Directions for this task >>
Restate the listing word for word. Stop at the line that holds "162- REDUCE&nbsp;&nbsp;&nbsp;>&nbsp;&nbsp;&nbsp;S= []", include it, and leave out all pictures.

══════════

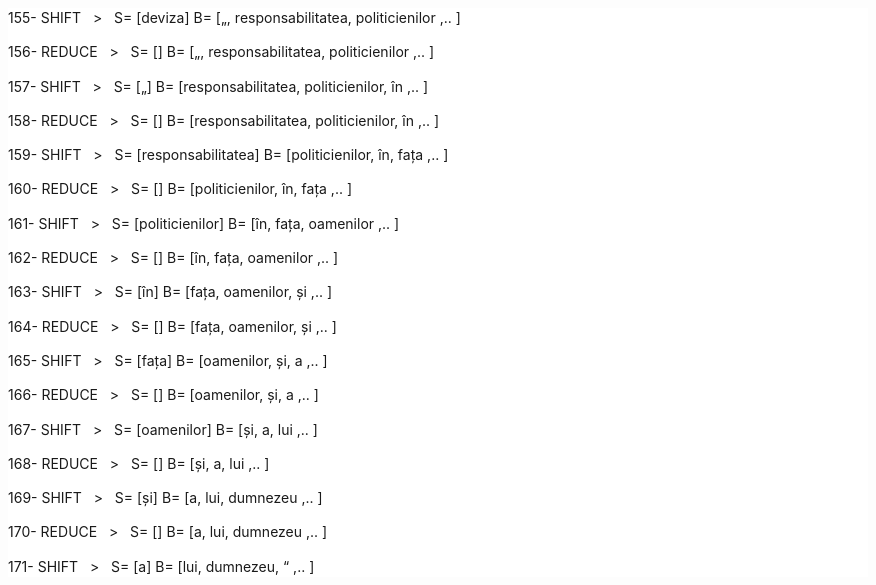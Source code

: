 

155- SHIFT&nbsp;&nbsp;&nbsp;>&nbsp;&nbsp;&nbsp;S= [deviza]   B= [„, responsabilitatea, politicienilor ,.. ]



156- REDUCE&nbsp;&nbsp;&nbsp;>&nbsp;&nbsp;&nbsp;S= []   B= [„, responsabilitatea, politicienilor ,.. ]



157- SHIFT&nbsp;&nbsp;&nbsp;>&nbsp;&nbsp;&nbsp;S= [„]   B= [responsabilitatea, politicienilor, în ,.. ]



158- REDUCE&nbsp;&nbsp;&nbsp;>&nbsp;&nbsp;&nbsp;S= []   B= [responsabilitatea, politicienilor, în ,.. ]



159- SHIFT&nbsp;&nbsp;&nbsp;>&nbsp;&nbsp;&nbsp;S= [responsabilitatea]   B= [politicienilor, în, fața ,.. ]



160- REDUCE&nbsp;&nbsp;&nbsp;>&nbsp;&nbsp;&nbsp;S= []   B= [politicienilor, în, fața ,.. ]



161- SHIFT&nbsp;&nbsp;&nbsp;>&nbsp;&nbsp;&nbsp;S= [politicienilor]   B= [în, fața, oamenilor ,.. ]



162- REDUCE&nbsp;&nbsp;&nbsp;>&nbsp;&nbsp;&nbsp;S= []   B= [în, fața, oamenilor ,.. ]



163- SHIFT&nbsp;&nbsp;&nbsp;>&nbsp;&nbsp;&nbsp;S= [în]   B= [fața, oamenilor, și ,.. ]



164- REDUCE&nbsp;&nbsp;&nbsp;>&nbsp;&nbsp;&nbsp;S= []   B= [fața, oamenilor, și ,.. ]



165- SHIFT&nbsp;&nbsp;&nbsp;>&nbsp;&nbsp;&nbsp;S= [fața]   B= [oamenilor, și, a ,.. ]



166- REDUCE&nbsp;&nbsp;&nbsp;>&nbsp;&nbsp;&nbsp;S= []   B= [oamenilor, și, a ,.. ]



167- SHIFT&nbsp;&nbsp;&nbsp;>&nbsp;&nbsp;&nbsp;S= [oamenilor]   B= [și, a, lui ,.. ]



168- REDUCE&nbsp;&nbsp;&nbsp;>&nbsp;&nbsp;&nbsp;S= []   B= [și, a, lui ,.. ]



169- SHIFT&nbsp;&nbsp;&nbsp;>&nbsp;&nbsp;&nbsp;S= [și]   B= [a, lui, dumnezeu ,.. ]



170- REDUCE&nbsp;&nbsp;&nbsp;>&nbsp;&nbsp;&nbsp;S= []   B= [a, lui, dumnezeu ,.. ]



171- SHIFT&nbsp;&nbsp;&nbsp;>&nbsp;&nbsp;&nbsp;S= [a]   B= [lui, dumnezeu, “ ,.. ]

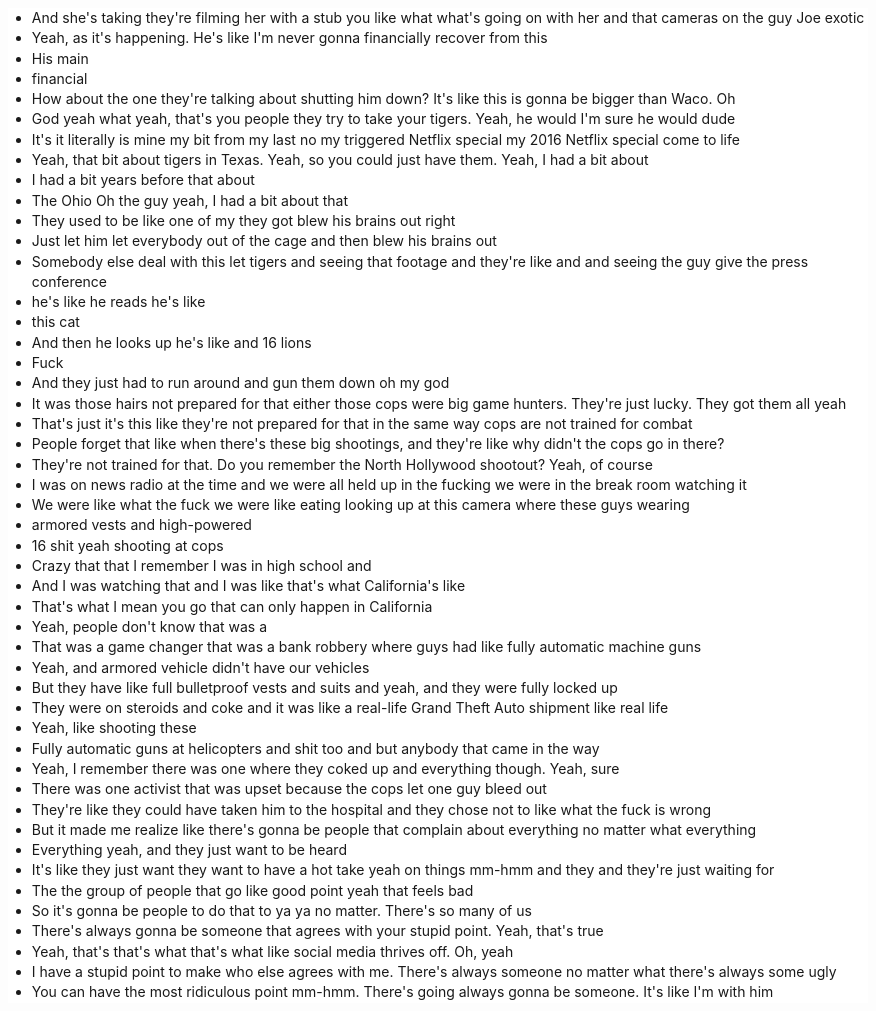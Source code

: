 *  And she's taking they're filming her with a stub you like what what's going on with her and that cameras on the guy Joe exotic
*  Yeah, as it's happening. He's like I'm never gonna financially recover from this
*  His main
*  financial
*  How about the one they're talking about shutting him down? It's like this is gonna be bigger than Waco. Oh
*  God yeah what yeah, that's you people they try to take your tigers. Yeah, he would I'm sure he would dude
*  It's it literally is mine my bit from my last no my triggered Netflix special my 2016 Netflix special come to life
*  Yeah, that bit about tigers in Texas. Yeah, so you could just have them. Yeah, I had a bit about
*  I had a bit years before that about
*  The Ohio Oh the guy yeah, I had a bit about that
*  They used to be like one of my they got blew his brains out right
*  Just let him let everybody out of the cage and then blew his brains out
*  Somebody else deal with this let tigers and seeing that footage and they're like and and seeing the guy give the press conference
*  he's like he reads he's like
*  this cat
*  And then he looks up he's like and 16 lions
*  Fuck
*  And they just had to run around and gun them down oh my god
*  It was those hairs not prepared for that either those cops were big game hunters. They're just lucky. They got them all yeah
*  That's just it's this like they're not prepared for that in the same way cops are not trained for combat
*  People forget that like when there's these big shootings, and they're like why didn't the cops go in there?
*  They're not trained for that. Do you remember the North Hollywood shootout? Yeah, of course
*  I was on news radio at the time and we were all held up in the fucking we were in the break room watching it
*  We were like what the fuck we were like eating looking up at this camera where these guys wearing
*  armored vests and high-powered
*  16 shit yeah shooting at cops
*  Crazy that that I remember I was in high school and
*  And I was watching that and I was like that's what California's like
*  That's what I mean you go that can only happen in California
*  Yeah, people don't know that was a
*  That was a game changer that was a bank robbery where guys had like fully automatic machine guns
*  Yeah, and armored vehicle didn't have our vehicles
*  But they have like full bulletproof vests and suits and yeah, and they were fully locked up
*  They were on steroids and coke and it was like a real-life Grand Theft Auto shipment like real life
*  Yeah, like shooting these
*  Fully automatic guns at helicopters and shit too and but anybody that came in the way
*  Yeah, I remember there was one where they coked up and everything though. Yeah, sure
*  There was one activist that was upset because the cops let one guy bleed out
*  They're like they could have taken him to the hospital and they chose not to like what the fuck is wrong
*  But it made me realize like there's gonna be people that complain about everything no matter what everything
*  Everything yeah, and they just want to be heard
*  It's like they just want they want to have a hot take yeah on things mm-hmm and they and they're just waiting for
*  The the group of people that go like good point yeah that feels bad
*  So it's gonna be people to do that to ya ya no matter. There's so many of us
*  There's always gonna be someone that agrees with your stupid point. Yeah, that's true
*  Yeah, that's that's what that's what like social media thrives off. Oh, yeah
*  I have a stupid point to make who else agrees with me. There's always someone no matter what there's always some ugly
*  You can have the most ridiculous point mm-hmm. There's going always gonna be someone. It's like I'm with him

══════════

Reply >>
Source code

: 

155- SHIFT&nbsp;&nbsp;&nbsp;>&nbsp;&nbsp;&nbsp;S= [deviza]   B= [„, responsabilitatea, politicienilor ,.. ]



156- REDUCE&nbsp;&nbsp;&nbsp;>&nbsp;&nbsp;&nbsp;S= []   B= [„, responsabilitatea, politicienilor ,.. ]



157- SHIFT&nbsp;&nbsp;&nbsp;>&nbsp;&nbsp;&nbsp;S= [„]   B= [responsabilitatea, politicienilor, în ,.. ]



158- REDUCE&nbsp;&nbsp;&nbsp;>&nbsp;&nbsp;&nbsp;S= []   B= [responsabilitatea, politicienilor, în ,.. ]



159- SHIFT&nbsp;&nbsp;&nbsp;>&nbsp;&nbsp;&nbsp;S= [responsabilitatea]   B= [politicienilor, în, fața ,.. ]



160- REDUCE&nbsp;&nbsp;&nbsp;>&nbsp;&nbsp;&nbsp;S= []   B= [politicienilor, în, fața ,.. ]



161- SHIFT&nbsp;&nbsp;&nbsp;>&nbsp;&nbsp;&nbsp;S= [politicienilor]   B= [în, fața, oamenilor ,.. ]



162- REDUCE&nbsp;&nbsp;&nbsp;>&nbsp;&nbsp;&nbsp;S= []   B= [în, fața, oamenilor ,.. ]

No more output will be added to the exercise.